[SOURCE MATERIAL Boundary: Start]

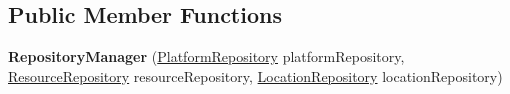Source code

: \subsection*{Public Member Functions}
\begin{DoxyCompactItemize}
\item 
{\bfseries Repository\+Manager} (\hyperlink{interfaceeu_1_1h2020_1_1symbiote_1_1repository_1_1PlatformRepository}{Platform\+Repository} platform\+Repository, \hyperlink{interfaceeu_1_1h2020_1_1symbiote_1_1repository_1_1ResourceRepository}{Resource\+Repository} resource\+Repository, \hyperlink{interfaceeu_1_1h2020_1_1symbiote_1_1repository_1_1LocationRepository}{Location\+Repository} location\+Repository)\hypertarget{classeu_1_1h2020_1_1symbiote_1_1repository_1_1RepositoryManager_a7402e1dfdea6c3e6a0d8b84d4e56b7a6}{}\label{classeu_1_1h2020_1_1symbiote_1_1repository_1_1RepositoryManager_a7402e1dfdea6c3e6a0d8b84d4e56b7a6}


\end{DoxyCompactItemize}
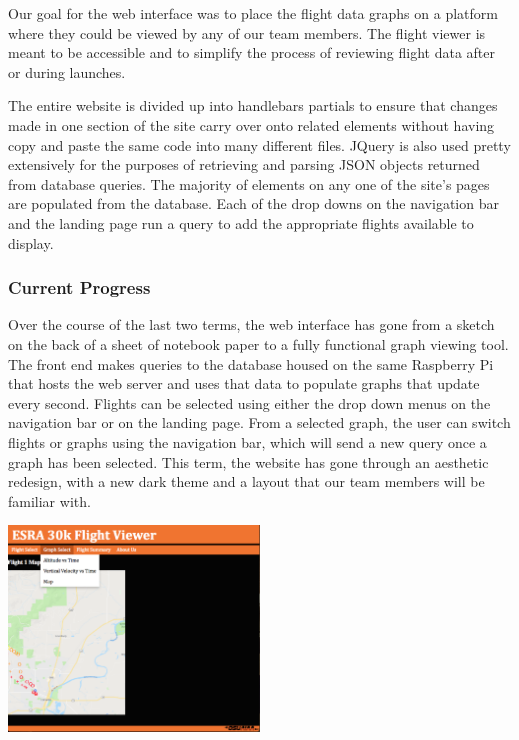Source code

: \documentclass[onecolumn, draftclsnofoot, 10pt, compsoc]{IEEEtran}
\begin{document}
Our goal for the web interface was to place the flight data graphs on a platform where they could be viewed by any of our team members. 
The flight viewer is meant to be accessible and to simplify the process of reviewing flight data after or during launches.

The entire website is divided up into handlebars partials to ensure that changes made in one section of the site carry over onto related elements without having copy and paste the same code into many different files. 
JQuery is also used pretty extensively for the purposes of retrieving and parsing JSON objects returned from database queries. 
The majority of elements on any one of the site's pages are populated from the database. Each of the drop downs on the navigation bar and the landing page run a query to add the appropriate flights available to display.

\subsubsection{Current Progress}
Over the course of the last two terms, the web interface has gone from a sketch on the back of a sheet of notebook paper to a fully functional graph viewing tool. The front end makes queries to the database housed on the same Raspberry Pi that hosts the web server and uses that data to populate graphs that update every second. Flights can be selected using either the drop down menus on the navigation bar or on the landing page. From a selected graph, the user can switch flights or graphs using the navigation bar, which will send a new query once a graph has been selected. This term, the website has gone through an aesthetic redesign, with a new dark theme and a layout that our team members will be familiar with.

\begin{center}
	\includegraphics[width=0.5\textwidth]{images/smallMap.eps}
    \label{map}
\end{center}
       
\end{document}
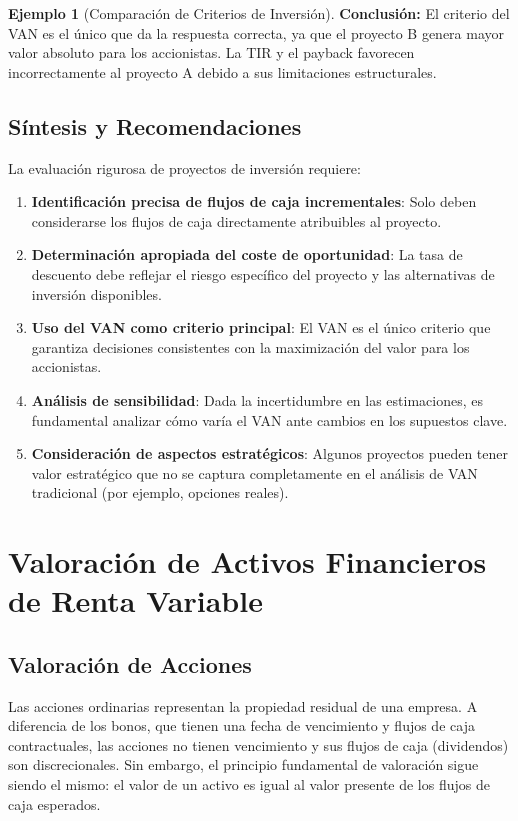 \documentclass[12pt,a4paper]{article}
\theoremstyle{definition}
\newtheorem{ejemplo}{Ejemplo}[section]
\begin{document}
\begin{ejemplo}[Comparación de Criterios de Inversión]
\textbf{Conclusión:} El criterio del VAN es el único que da la respuesta correcta, ya que el proyecto B genera mayor valor absoluto para los accionistas. La TIR y el payback favorecen incorrectamente al proyecto A debido a sus limitaciones estructurales.
\end{ejemplo}

\subsection{Síntesis y Recomendaciones}

La evaluación rigurosa de proyectos de inversión requiere:

\begin{enumerate}
\item \textbf{Identificación precisa de flujos de caja incrementales}: Solo deben considerarse los flujos de caja directamente atribuibles al proyecto.

\item \textbf{Determinación apropiada del coste de oportunidad}: La tasa de descuento debe reflejar el riesgo específico del proyecto y las alternativas de inversión disponibles.

\item \textbf{Uso del VAN como criterio principal}: El VAN es el único criterio que garantiza decisiones consistentes con la maximización del valor para los accionistas.

\item \textbf{Análisis de sensibilidad}: Dada la incertidumbre en las estimaciones, es fundamental analizar cómo varía el VAN ante cambios en los supuestos clave.

\item \textbf{Consideración de aspectos estratégicos}: Algunos proyectos pueden tener valor estratégico que no se captura completamente en el análisis de VAN tradicional (por ejemplo, opciones reales).
\end{enumerate}

\section{Valoración de Activos Financieros de Renta Variable}

\subsection{Valoración de Acciones}

Las acciones ordinarias representan la propiedad residual de una empresa. A diferencia de los bonos, que tienen una fecha de vencimiento y flujos de caja contractuales, las acciones no tienen vencimiento y sus flujos de caja (dividendos) son discrecionales. Sin embargo, el principio fundamental de valoración sigue siendo el mismo: el valor de un activo es igual al valor presente de los flujos de caja esperados.
\end{document}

[SOURCE MATERIAL Boundary: End]

● EXERCISE DETAILS:
From the lines above, copy those that contain the word "flujos".

● SOLUTION:
\item \textbf{Identificación precisa de flujos de caja incrementales}: Solo deben considerarse los flujos de caja directamente atribuibles al proyecto.
Las acciones ordinarias representan la propiedad residual de una empresa. A diferencia de los bonos, que tienen una fecha de vencimiento y flujos de caja contractuales, las acciones no tienen vencimiento y sus flujos de caja (dividendos) son discrecionales. Sin embargo, el principio fundamental de valoración sigue siendo el mismo: el valor de un activo es igual al valor presente de los flujos de caja esperados.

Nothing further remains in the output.